■ Task to carry out
Only the lines that contain the string "Access" belong in the answer; pull them from the records.
-- Opening Marker --
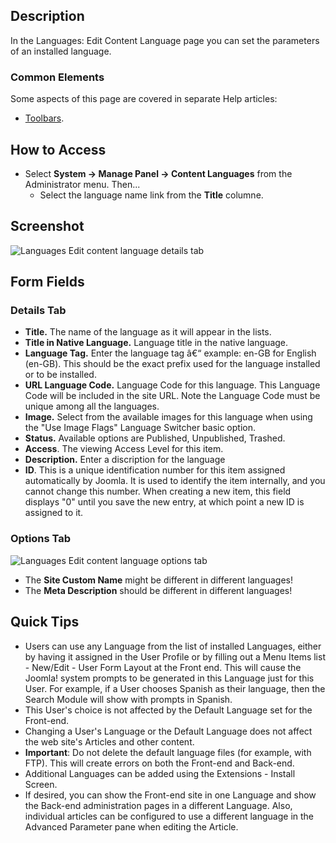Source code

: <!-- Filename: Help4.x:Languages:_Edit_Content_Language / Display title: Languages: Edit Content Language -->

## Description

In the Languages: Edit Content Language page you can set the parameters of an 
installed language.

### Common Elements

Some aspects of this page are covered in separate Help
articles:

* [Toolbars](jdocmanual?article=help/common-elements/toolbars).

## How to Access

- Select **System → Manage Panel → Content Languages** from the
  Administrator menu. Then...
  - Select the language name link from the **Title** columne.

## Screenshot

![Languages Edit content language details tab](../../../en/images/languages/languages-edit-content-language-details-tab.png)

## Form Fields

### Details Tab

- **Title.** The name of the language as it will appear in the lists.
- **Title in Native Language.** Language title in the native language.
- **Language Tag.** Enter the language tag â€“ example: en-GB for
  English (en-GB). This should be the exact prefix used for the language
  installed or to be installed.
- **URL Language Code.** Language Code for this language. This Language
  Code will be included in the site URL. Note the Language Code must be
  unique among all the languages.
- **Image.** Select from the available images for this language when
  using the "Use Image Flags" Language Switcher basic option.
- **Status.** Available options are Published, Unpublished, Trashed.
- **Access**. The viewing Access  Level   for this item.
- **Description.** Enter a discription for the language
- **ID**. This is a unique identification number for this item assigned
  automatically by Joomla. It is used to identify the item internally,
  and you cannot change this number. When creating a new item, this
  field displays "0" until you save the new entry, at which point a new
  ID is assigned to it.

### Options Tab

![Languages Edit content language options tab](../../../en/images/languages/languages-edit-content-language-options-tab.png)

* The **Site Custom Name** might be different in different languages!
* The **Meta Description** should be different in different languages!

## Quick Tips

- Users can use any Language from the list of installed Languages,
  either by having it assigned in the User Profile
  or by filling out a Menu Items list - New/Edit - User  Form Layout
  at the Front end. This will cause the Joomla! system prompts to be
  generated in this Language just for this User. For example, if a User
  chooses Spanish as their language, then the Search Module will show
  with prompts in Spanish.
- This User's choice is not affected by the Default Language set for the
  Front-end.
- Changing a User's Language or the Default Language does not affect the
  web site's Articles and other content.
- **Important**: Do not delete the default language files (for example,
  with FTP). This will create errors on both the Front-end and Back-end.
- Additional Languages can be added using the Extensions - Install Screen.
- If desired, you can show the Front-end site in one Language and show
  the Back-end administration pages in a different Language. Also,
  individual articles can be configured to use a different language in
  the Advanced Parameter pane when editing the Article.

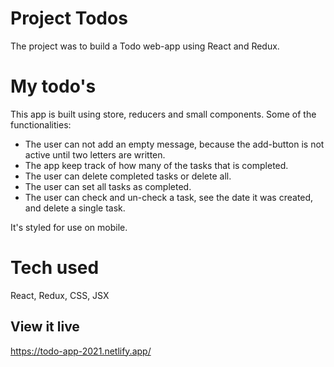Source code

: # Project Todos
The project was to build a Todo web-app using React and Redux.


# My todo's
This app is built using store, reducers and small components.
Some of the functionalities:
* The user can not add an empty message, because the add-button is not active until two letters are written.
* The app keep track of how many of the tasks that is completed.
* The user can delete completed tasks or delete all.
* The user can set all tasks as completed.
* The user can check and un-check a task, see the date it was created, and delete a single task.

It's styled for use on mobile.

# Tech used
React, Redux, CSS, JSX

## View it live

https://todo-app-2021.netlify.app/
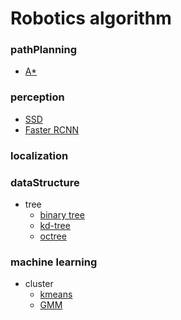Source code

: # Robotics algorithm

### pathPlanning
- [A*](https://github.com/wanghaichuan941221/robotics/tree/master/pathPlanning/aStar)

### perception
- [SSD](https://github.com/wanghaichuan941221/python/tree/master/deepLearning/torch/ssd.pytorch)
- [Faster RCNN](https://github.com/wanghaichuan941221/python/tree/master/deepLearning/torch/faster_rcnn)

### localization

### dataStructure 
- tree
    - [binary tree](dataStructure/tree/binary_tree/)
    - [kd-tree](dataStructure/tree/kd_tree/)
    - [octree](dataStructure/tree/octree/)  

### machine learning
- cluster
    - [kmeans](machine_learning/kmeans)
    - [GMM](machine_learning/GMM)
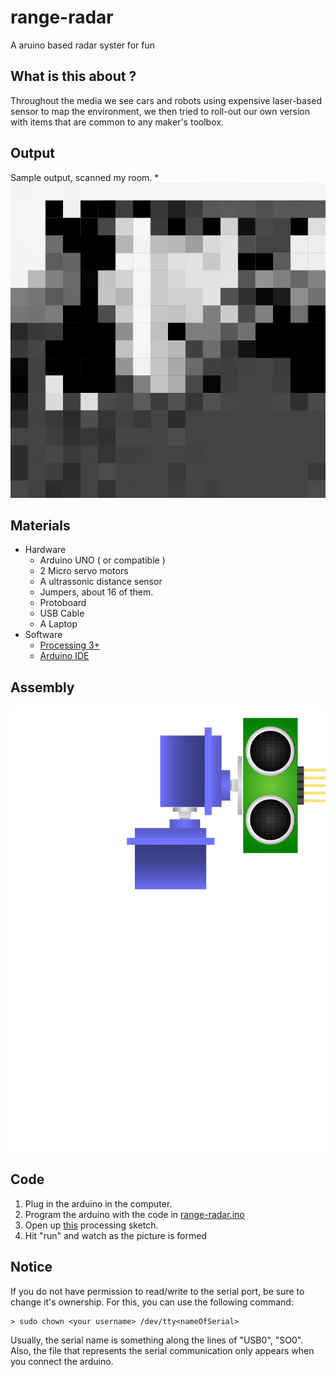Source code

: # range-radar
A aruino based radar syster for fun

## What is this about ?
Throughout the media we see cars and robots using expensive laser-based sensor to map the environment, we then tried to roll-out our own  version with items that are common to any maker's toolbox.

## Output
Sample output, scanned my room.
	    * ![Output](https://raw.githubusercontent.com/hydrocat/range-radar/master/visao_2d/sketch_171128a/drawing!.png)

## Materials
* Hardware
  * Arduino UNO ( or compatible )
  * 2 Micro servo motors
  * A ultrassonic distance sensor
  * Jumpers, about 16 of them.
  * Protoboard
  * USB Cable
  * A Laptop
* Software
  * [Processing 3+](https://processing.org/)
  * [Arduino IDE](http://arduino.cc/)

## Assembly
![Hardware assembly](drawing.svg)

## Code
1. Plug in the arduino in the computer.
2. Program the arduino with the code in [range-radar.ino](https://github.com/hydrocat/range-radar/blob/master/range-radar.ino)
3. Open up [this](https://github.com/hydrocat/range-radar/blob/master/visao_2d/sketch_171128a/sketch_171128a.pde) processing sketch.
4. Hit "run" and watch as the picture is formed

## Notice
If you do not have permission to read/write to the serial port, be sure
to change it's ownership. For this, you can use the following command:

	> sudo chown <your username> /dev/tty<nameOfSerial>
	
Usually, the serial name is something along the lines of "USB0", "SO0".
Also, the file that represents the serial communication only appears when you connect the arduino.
-- Closing Marker --
■ Solution to this task
## How to Access
- **Access**. The viewing Access  Level   for this item.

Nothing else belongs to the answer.